Because of the downward pressure on current Chinese economic growth and the possibility of a real estate market crash, the Chinese central bank and the China Banking Regulatory Commission launched a new housing credit policy on October 1, 2014. This policy is to increase demand for housing on the one hand and, on the other hand, its purpose is to use this new housing credit policy to boost housing demand, creating a prosperous real estate market and getting China’s economy back to a fast track of growth.
The new policy will not only disrupt the ongoing periodic adjustment of the Chinese real estate market and cause a change in market expectations, but also implies the end of the “micro stimulus” economic policy implemented by Premier Li Keqiang in the last two two years. The new policy is not simply a real estate policy in nature. It uses excessive preferences to stimulate the generalized housing consumption, so as to rescue the declining real estate market because of decreasing prices. But more than this, it uses real estate as a tool of macroeconomic regulation, pushing China’s economic growth back to the old road of a “real-estate-based economy” over the past few years. The new policy shows that the Chinese government still hopes to guarantee economic growth and resolve all kinds of crises and problems in the society and the economy (such as the local government’s financing platform crisis and overcapacity, etc.) through the prosperity of real estate. It is why the Chinese macroeconomic policy has shown signs of a comprehensive reversal.

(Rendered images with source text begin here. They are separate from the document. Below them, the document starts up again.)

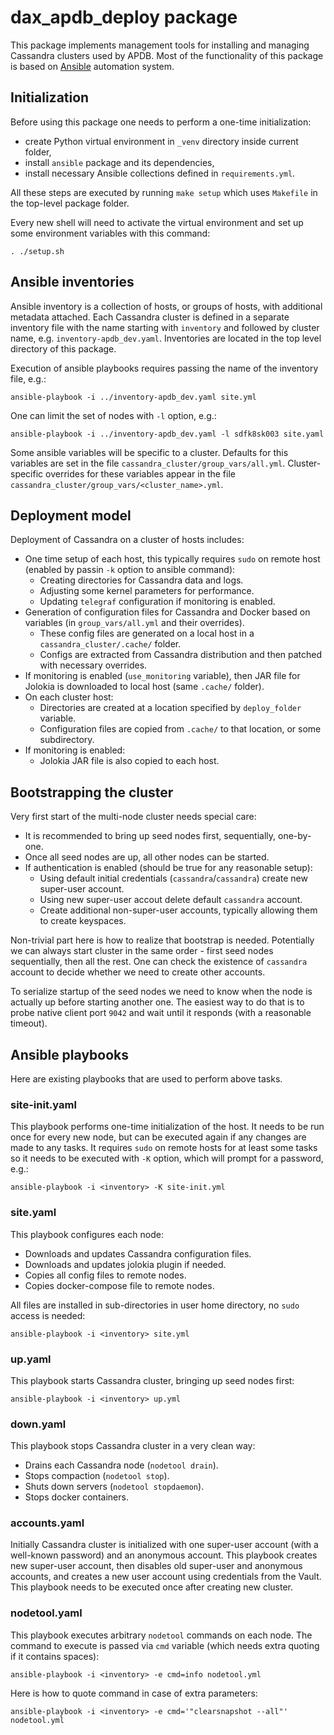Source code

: # dax_apdb_deploy package

This package implements management tools for installing and managing Cassandra clusters used by APDB.
Most of the functionality of this package is based on [Ansible](https://docs.ansible.com/) automation system.


## Initialization

Before using this package one needs to perform a one-time initialization:
- create Python virtual environment in `_venv` directory inside current folder,
- install `ansible` package and its dependencies,
- install necessary Ansible collections defined in `requirements.yml`.

All these steps are executed by running `make setup` which uses `Makefile` in the top-level package folder.

Every new shell will need to activate the virtual environment and set up some environment variables with this command:

    . ./setup.sh


## Ansible inventories

Ansible inventory is a collection of hosts, or groups of hosts, with additional metadata attached.
Each Cassandra cluster is defined in a separate inventory file with the name starting with `inventory` and followed by cluster name, e.g. `inventory-apdb_dev.yaml`.
Inventories are located in the top level directory of this package.

Execution of ansible playbooks requires passing the name of the inventory file, e.g.:

    ansible-playbook -i ../inventory-apdb_dev.yaml site.yml

One can limit the set of nodes with `-l` option, e.g.:

    ansible-playbook -i ../inventory-apdb_dev.yaml -l sdfk8sk003 site.yaml

Some ansible variables will be specific to a cluster.
Defaults for this variables are set in the file `cassandra_cluster/group_vars/all.yml`.
Cluster-specific overrides for these variables appear in the file `cassandra_cluster/group_vars/<cluster_name>.yml`.


## Deployment model

Deployment of Cassandra on a cluster of hosts includes:

- One time setup of each host, this typically requires `sudo` on remote host (enabled by passin `-k` option to ansible command):
  - Creating directories for Cassandra data and logs.
  - Adjusting some kernel parameters for performance.
  - Updating `telegraf` configuration if monitoring is enabled.
- Generation of configuration files for Cassandra and Docker based on variables (in `group_vars/all.yml` and their overrides).
  - These config files are generated on a local host in a `cassandra_cluster/.cache/` folder.
  - Configs are extracted from Cassandra distribution and then patched with necessary overrides.
- If monitoring is enabled (`use_monitoring` variable), then JAR file for Jolokia is downloaded to local host (same `.cache/` folder).
- On each cluster host:
  - Directories are created at a location specified by `deploy_folder` variable.
  - Configuration files are copied from `.cache/` to that location, or some subdirectory.
- If monitoring is enabled:
  - Jolokia JAR file is also copied to each host.


## Bootstrapping the cluster

Very first start of the multi-node cluster needs special care:

- It is recommended to bring up seed nodes first, sequentially, one-by-one.
- Once all seed nodes are up, all other nodes can be started.
- If authentication is enabled (should be true for any reasonable setup):
  - Using default initial credentials (`cassandra`/`cassandra`) create new super-user account.
  - Using new super-user accout delete default `cassandra` account.
  - Create additional non-super-user accounts, typically allowing them to create keyspaces.

Non-trivial part here is how to realize that bootstrap is needed.
Potentially we can always start cluster in the same order - first seed nodes sequentially, then all the rest.
One can check the existence of `cassandra` account to decide whether we need to create other accounts.

To serialize startup of the seed nodes we need to know when the node is actually up before starting another one.
The easiest way to do that is to probe native client port `9042` and wait until it responds (with a reasonable timeout).


## Ansible playbooks

Here are existing playbooks that are used to perform above tasks.

### site-init.yaml

This playbook performs one-time initialization of the host.
It needs to be run once for every new node, but can be executed again if any changes are made to any tasks.
It requires `sudo` on remote hosts for at least some tasks so it needs to be executed with `-K` option, which will prompt for a password, e.g.:

    ansible-playbook -i <inventory> -K site-init.yml

### site.yaml

This playbook configures each node:

- Downloads and updates Cassandra configuration files.
- Downloads and updates jolokia plugin if needed.
- Copies all config files to remote nodes.
- Copies docker-compose file to remote nodes.

All files are installed in sub-directories in user home directory, no `sudo` access is needed:

    ansible-playbook -i <inventory> site.yml


### up.yaml

This playbook starts Cassandra cluster, bringing up seed nodes first:

    ansible-playbook -i <inventory> up.yml


### down.yaml

This playbook stops Cassandra cluster in a very clean way:

- Drains each Cassandra node (`nodetool drain`).
- Stops compaction (`nodetool stop`).
- Shuts down servers (`nodetool stopdaemon`).
- Stops docker containers.


### accounts.yaml

Initially Cassandra cluster is initialized with one super-user account (with a well-known password) and an anonymous account.
This playbook creates new super-user account, then disables old super-user and anonymous accounts, and creates a new user account using credentials from the Vault.
This playbook needs to be executed once after creating new cluster.


### nodetool.yaml

This playbook executes arbitrary `nodetool` commands on each node.
The command to execute is passed via `cmd` variable (which needs extra quoting if it contains spaces):

    ansible-playbook -i <inventory> -e cmd=info nodetool.yml

Here is how to quote command in case of extra parameters:

    ansible-playbook -i <inventory> -e cmd='"clearsnapshot --all"' nodetool.yml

After the 18th National Congress of the Communist Party of China (CPC) and the Third Plenary Session of the 18th Central Committee of the CPC, the Chinese government intentionally turned its “real-estate-based” economic growth mode into a high-quality and high-efficiency economic growth mode, greatly changing the direction of the macro policy. For example, the government implemented directional control over the monetary policy, accelerated the deregulation of its administration, and vigorously transformed the government function, as well as promoted the development of the private enterprises, etc. Thus, over the past few years, the Chinese government did not give much voice to the macro regulation of the real estate market, except placing emphasis on building affordable housing and rebuilding shanty areas. Meanwhile, over the same period, the government basically gave up real estate as a tool of macroeconomic regulation, hoping to regulate the housing market through economic leverage. After persistent fast growth for more than 10 years, the real estate market began to undergo a nationwide periodic adjustment. The Chinese real estate market bubble was gradually squeezed out in this process.

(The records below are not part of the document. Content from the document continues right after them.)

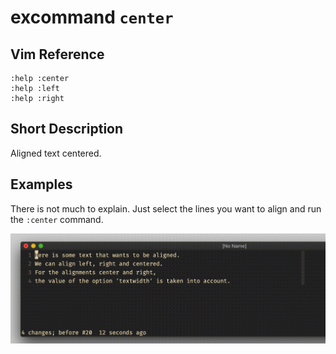 # excommand `center`

## Vim Reference

    :help :center
    :help :left
    :help :right

## Short Description
Aligned text centered.

## Examples

There is not much to explain. Just select the lines you want to align and run the `:center` command.

![align text](img/textalignment.gif)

However, the periodic adjustment of the domestic real estate market not only touched the big interest groups, but also affected the local governments’ land-based finance and China’s GDP growth. Additionally, the risk of bank loans and the local governments’ financing platform also began to appear. Thus, China’s GDP growth was under greater downward pressure. Faced with this situation, Premier Li Keqiang expressed that the Chinese government would not let economic growth slow down by a large margin, and promised to revive the slower Chinese economy in 2014, so as to enhance investors’ confidence in China’s economy.
In order to showcase the difference from the four trillion “strong stimulus” during the financial crisis in 2008, people called Premier Li Keqiang’s economic policy a “micro stimulus”. Some research has shown that this “micro stimulus” economic policy can not only increase China’s GDP by 1 point, but also can really promote the transformation of China’s economic growth mode, change China’s decade-long “real-estate-based” growth mode and lead China’s economy to a real road of efficiency and quality.
But the introduction of the new housing credit policy seems to have reverted the current “micro stimulus” policy back to the 2008 strategy of a “strong stimulus” of macroeconomic regulation. On the surface, the new policy emphasizes continuous support of “reasonable family housing consumption.” But this “housing consumption” is intended for widespread demand instead of real residential housing consumption.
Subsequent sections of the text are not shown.